Wandering through the oldest of LN’s archives, I discovered that G. K. Chesterton conquered the yawning chasm of centuries to write a blog! Immediately, I was gobsmacked by this incredible quote:

A man was meant to be doubtful about himself, but undoubting about the truth; this has been exactly reversed.

I am more sure than ever, I need to read some Chesterton. I’m not sure what exactly he was writing about in his day, but his message strikes at the heart of today’s postmodern (truth-denying) culture of self (-esteem, -love, -worth, -actualization, -realization, -empowerment — when what we need is some good old -control and -denial!)

4 Responses

  1. Back when I was going through my Roman Catholic phase (2001-2002) I picked up some Chesterton. So I have three titles you can read if you like. [Orthodoxy, The Everlasting Man, and Chesterton’s Biography of St. Thomas Aquinas]

  2. Fantastic quote. Reminds me of Job’s error, which was similar to the postmodern: to question God’s righteousness more readily than he questioned his own.

    This idea is what I had in mind when I wrote the post Literally. Some relevant highlights from that post:

    “When a book and a brain collide and a hollow sound results, is the fault always with the book?” … Simply because I don’t understand something now doesn’t mean it can’t be understood (what hubris!), or that I won’t understand it later. … Any clunks in my understanding of the Bible I ascribe to myself before I ascribe to God. In this way I hope to avoid something akin to the error of Job, who in his uncertainty reserved more respect for his own understanding than he did for God.

  3. […] If you haven’t yet, pop on over here for a juicy quote from G. K. Chesterton. I wonder if I can find any from J. R. R. Tolkien?

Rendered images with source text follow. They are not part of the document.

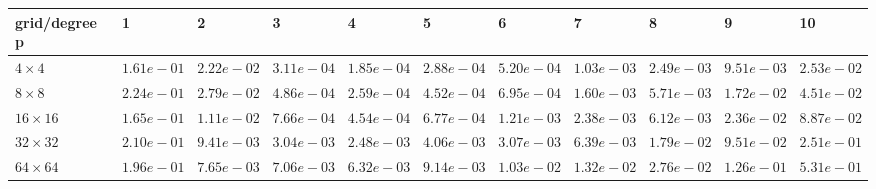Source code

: \begin{tabular}{lllllllllll}
\hline
 grid/degree p   & 1          & 2          & 3          & 4          & 5          & 6          & 7          & 8          & 9          & 10         \\
\hline
 $4 \times 4$    & $1.61e-01$ & $2.22e-02$ & $3.11e-04$ & $1.85e-04$ & $2.88e-04$ & $5.20e-04$ & $1.03e-03$ & $2.49e-03$ & $9.51e-03$ & $2.53e-02$ \\
 $8 \times 8$    & $2.24e-01$ & $2.79e-02$ & $4.86e-04$ & $2.59e-04$ & $4.52e-04$ & $6.95e-04$ & $1.60e-03$ & $5.71e-03$ & $1.72e-02$ & $4.51e-02$ \\
 $16 \times 16$  & $1.65e-01$ & $1.11e-02$ & $7.66e-04$ & $4.54e-04$ & $6.77e-04$ & $1.21e-03$ & $2.38e-03$ & $6.12e-03$ & $2.36e-02$ & $8.87e-02$ \\
 $32 \times 32$  & $2.10e-01$ & $9.41e-03$ & $3.04e-03$ & $2.48e-03$ & $4.06e-03$ & $3.07e-03$ & $6.39e-03$ & $1.79e-02$ & $9.51e-02$ & $2.51e-01$ \\
 $64 \times 64$  & $1.96e-01$ & $7.65e-03$ & $7.06e-03$ & $6.32e-03$ & $9.14e-03$ & $1.03e-02$ & $1.32e-02$ & $2.76e-02$ & $1.26e-01$ & $5.31e-01$ \\
\hline
\end{tabular}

Those brits and their initials and their pithy sayings! Maybe if I started calling myself R. J. I would become more clever. […]


    This link will take you to Esther Meek, Longing to Know.

    It is a book about epistemology that will totally turn things on their head. It did for me. I hated it until I got about halfway through and realized she was right and that I was a Platonist. DOH!